Toplam Sayfa Görüntüleme Sayısı

28 Haziran 2017 Çarşamba

''Kızıl Ateş'' Ilona Andrews (Kitap Yorumu)



Kitap Adı: Kızıl Ateş (Burn for Me) 
Yazar: Ilona Andrews
Yayınevi: Yabancı
Baskı Tarihi: ABD (28 Ekim 2014) - Türkiye (Ağustos 2015)
Tür: Seri (Hidden Legacy, #1)
Goodreads Puanı: 4.39/5 



Tanıtım: 

Ben ateşim: Benim için yan. 

Nevada Baylor dedektiflik kariyerinin en zorlu göreviyle karşı karşıyaydı; dengesiz bir şüpheliyi bulup ailesine teslim etmek. Bu görev tam bir intihar girişimiydi. Yakalaması gereken kişi en yüksek seviyede büyü gücüne sahip bir Lider'di ve önüne gelen her şeyi ve herkesi ateşe veriyordu. 

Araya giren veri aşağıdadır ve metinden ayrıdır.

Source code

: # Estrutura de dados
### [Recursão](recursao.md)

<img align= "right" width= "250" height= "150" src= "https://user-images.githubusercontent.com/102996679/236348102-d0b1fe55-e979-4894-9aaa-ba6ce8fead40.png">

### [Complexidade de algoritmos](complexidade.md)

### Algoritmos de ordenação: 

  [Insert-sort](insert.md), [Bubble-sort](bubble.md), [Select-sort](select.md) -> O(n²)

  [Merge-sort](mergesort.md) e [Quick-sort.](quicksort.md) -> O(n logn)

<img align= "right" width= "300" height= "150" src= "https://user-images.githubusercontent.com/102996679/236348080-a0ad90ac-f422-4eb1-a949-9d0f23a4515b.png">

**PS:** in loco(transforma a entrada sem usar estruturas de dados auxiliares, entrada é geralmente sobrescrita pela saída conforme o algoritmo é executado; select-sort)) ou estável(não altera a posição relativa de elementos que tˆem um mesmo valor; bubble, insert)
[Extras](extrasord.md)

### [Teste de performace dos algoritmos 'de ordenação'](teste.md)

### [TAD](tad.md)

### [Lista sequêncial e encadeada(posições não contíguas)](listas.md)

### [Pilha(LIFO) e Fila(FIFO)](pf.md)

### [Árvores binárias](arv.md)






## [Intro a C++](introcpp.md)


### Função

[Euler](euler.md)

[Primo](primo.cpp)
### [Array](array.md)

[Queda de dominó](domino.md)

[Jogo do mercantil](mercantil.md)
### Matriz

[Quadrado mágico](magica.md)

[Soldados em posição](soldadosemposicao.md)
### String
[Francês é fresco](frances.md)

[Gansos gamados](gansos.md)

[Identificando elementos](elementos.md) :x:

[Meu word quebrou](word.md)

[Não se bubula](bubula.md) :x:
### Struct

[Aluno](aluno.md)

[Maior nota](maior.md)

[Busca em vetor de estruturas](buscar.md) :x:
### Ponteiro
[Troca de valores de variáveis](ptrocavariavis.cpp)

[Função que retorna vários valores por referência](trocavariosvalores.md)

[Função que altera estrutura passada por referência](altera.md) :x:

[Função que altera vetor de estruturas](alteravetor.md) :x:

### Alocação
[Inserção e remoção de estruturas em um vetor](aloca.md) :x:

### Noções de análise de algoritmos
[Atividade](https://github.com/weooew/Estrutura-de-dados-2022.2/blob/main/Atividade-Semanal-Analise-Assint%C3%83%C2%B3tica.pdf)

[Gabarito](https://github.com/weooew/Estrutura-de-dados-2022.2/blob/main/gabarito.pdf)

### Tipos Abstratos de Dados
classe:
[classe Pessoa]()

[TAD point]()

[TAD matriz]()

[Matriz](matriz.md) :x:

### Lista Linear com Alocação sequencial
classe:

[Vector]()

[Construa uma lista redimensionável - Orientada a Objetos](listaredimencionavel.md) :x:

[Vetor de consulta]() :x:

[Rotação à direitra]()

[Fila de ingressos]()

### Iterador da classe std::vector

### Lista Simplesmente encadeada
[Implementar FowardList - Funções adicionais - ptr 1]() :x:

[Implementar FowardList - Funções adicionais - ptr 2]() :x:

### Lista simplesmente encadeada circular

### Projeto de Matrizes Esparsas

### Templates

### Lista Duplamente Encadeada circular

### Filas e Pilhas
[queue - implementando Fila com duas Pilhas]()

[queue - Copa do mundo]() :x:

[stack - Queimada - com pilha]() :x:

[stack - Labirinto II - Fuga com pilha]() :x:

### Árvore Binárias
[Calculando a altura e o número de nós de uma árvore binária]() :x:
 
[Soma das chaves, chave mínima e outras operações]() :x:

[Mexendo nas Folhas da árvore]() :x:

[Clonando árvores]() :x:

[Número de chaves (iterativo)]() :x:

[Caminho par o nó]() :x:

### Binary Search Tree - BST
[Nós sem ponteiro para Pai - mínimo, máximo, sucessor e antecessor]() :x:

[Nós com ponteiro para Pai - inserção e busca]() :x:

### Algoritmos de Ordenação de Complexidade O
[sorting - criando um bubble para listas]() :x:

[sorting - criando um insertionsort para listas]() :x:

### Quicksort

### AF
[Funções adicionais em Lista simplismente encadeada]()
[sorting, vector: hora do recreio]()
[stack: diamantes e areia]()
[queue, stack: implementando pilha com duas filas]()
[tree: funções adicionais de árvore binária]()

Ve sonra son derece karanlık ve baştan çıkarıcı bir milyarder ve aynı derecede güçlü başka bir Lider, Connor ''Çılgın'' Rogan ortaya çıkmış ve Nevada'yı kaçırmıştı. Nevada ondan kaçmakla, kendisini onun kollarına bırakmak arasında bocalıyordu. Ve daha da kötüsü, hayatta kalabilmek için Çılgın Rogan'la iş birliği yapmak zorundaydı. 

Rogan da Nevada'yla aynı hedefin peşindeydi, bu nedenle ona ihtiyacı vardı. Fakat Nevada kolay lokma değildi ve Rogan hayatında ilk kez kendinden başka birisini önemsemeye başlamıştı. Ama Rogan büyü dünyasında aşkın da en az ölüm kadar tehlikeli olabileceğini çoktan öğrenmişti. 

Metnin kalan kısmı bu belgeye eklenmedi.